Work order: Find the string "self" in the entries and copy each line that has it.

◆ ◆ ◆ ◆ ◆

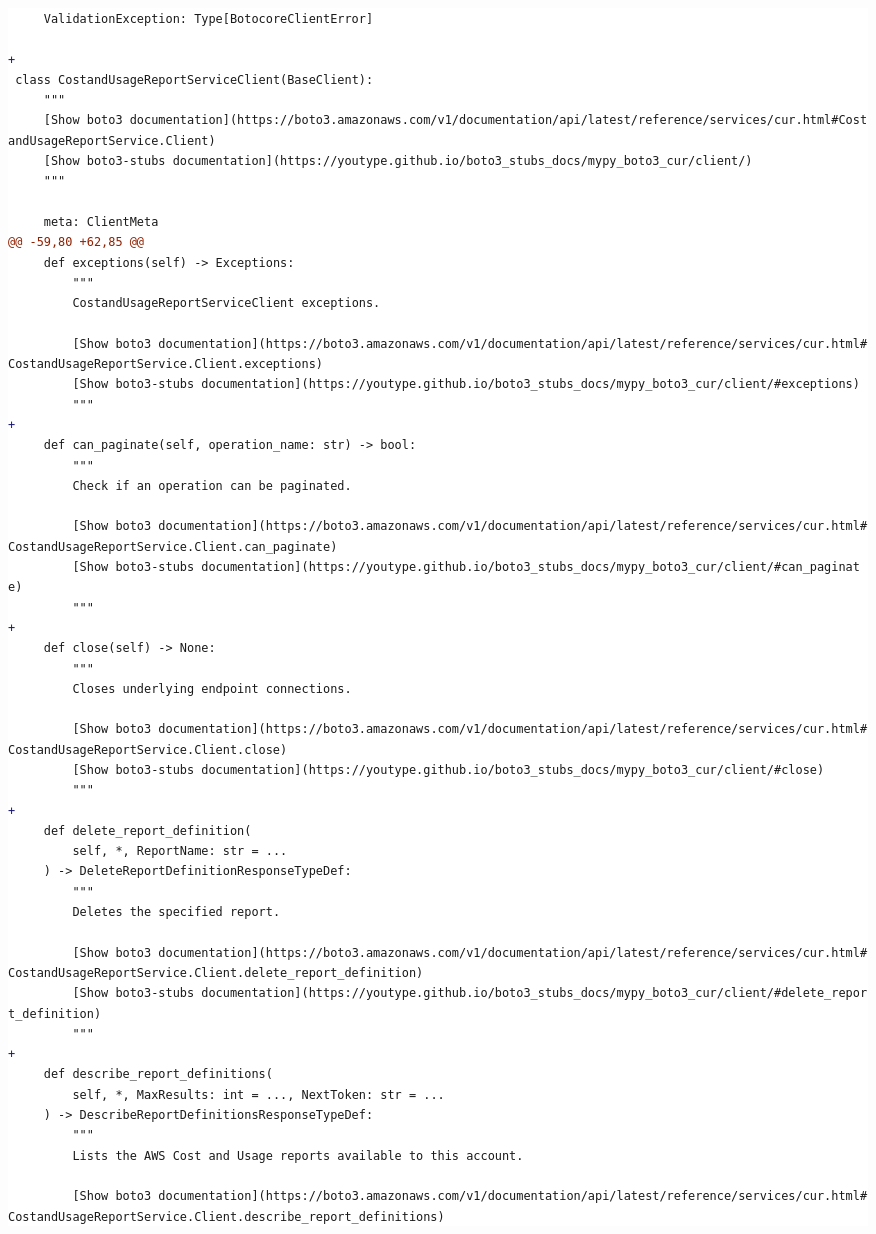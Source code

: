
 ```diff
     ValidationException: Type[BotocoreClientError]
 
+
 class CostandUsageReportServiceClient(BaseClient):
     """
     [Show boto3 documentation](https://boto3.amazonaws.com/v1/documentation/api/latest/reference/services/cur.html#CostandUsageReportService.Client)
     [Show boto3-stubs documentation](https://youtype.github.io/boto3_stubs_docs/mypy_boto3_cur/client/)
     """
 
     meta: ClientMeta
@@ -59,80 +62,85 @@
     def exceptions(self) -> Exceptions:
         """
         CostandUsageReportServiceClient exceptions.
 
         [Show boto3 documentation](https://boto3.amazonaws.com/v1/documentation/api/latest/reference/services/cur.html#CostandUsageReportService.Client.exceptions)
         [Show boto3-stubs documentation](https://youtype.github.io/boto3_stubs_docs/mypy_boto3_cur/client/#exceptions)
         """
+
     def can_paginate(self, operation_name: str) -> bool:
         """
         Check if an operation can be paginated.
 
         [Show boto3 documentation](https://boto3.amazonaws.com/v1/documentation/api/latest/reference/services/cur.html#CostandUsageReportService.Client.can_paginate)
         [Show boto3-stubs documentation](https://youtype.github.io/boto3_stubs_docs/mypy_boto3_cur/client/#can_paginate)
         """
+
     def close(self) -> None:
         """
         Closes underlying endpoint connections.
 
         [Show boto3 documentation](https://boto3.amazonaws.com/v1/documentation/api/latest/reference/services/cur.html#CostandUsageReportService.Client.close)
         [Show boto3-stubs documentation](https://youtype.github.io/boto3_stubs_docs/mypy_boto3_cur/client/#close)
         """
+
     def delete_report_definition(
         self, *, ReportName: str = ...
     ) -> DeleteReportDefinitionResponseTypeDef:
         """
         Deletes the specified report.
 
         [Show boto3 documentation](https://boto3.amazonaws.com/v1/documentation/api/latest/reference/services/cur.html#CostandUsageReportService.Client.delete_report_definition)
         [Show boto3-stubs documentation](https://youtype.github.io/boto3_stubs_docs/mypy_boto3_cur/client/#delete_report_definition)
         """
+
     def describe_report_definitions(
         self, *, MaxResults: int = ..., NextToken: str = ...
     ) -> DescribeReportDefinitionsResponseTypeDef:
         """
         Lists the AWS Cost and Usage reports available to this account.
 
         [Show boto3 documentation](https://boto3.amazonaws.com/v1/documentation/api/latest/reference/services/cur.html#CostandUsageReportService.Client.describe_report_definitions)
```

◆ ◆ ◆ ◆ ◆

Answer space:
     def exceptions(self) -> Exceptions:
     def can_paginate(self, operation_name: str) -> bool:
     def close(self) -> None:
         self, *, ReportName: str = ...
         self, *, MaxResults: int = ..., NextToken: str = ...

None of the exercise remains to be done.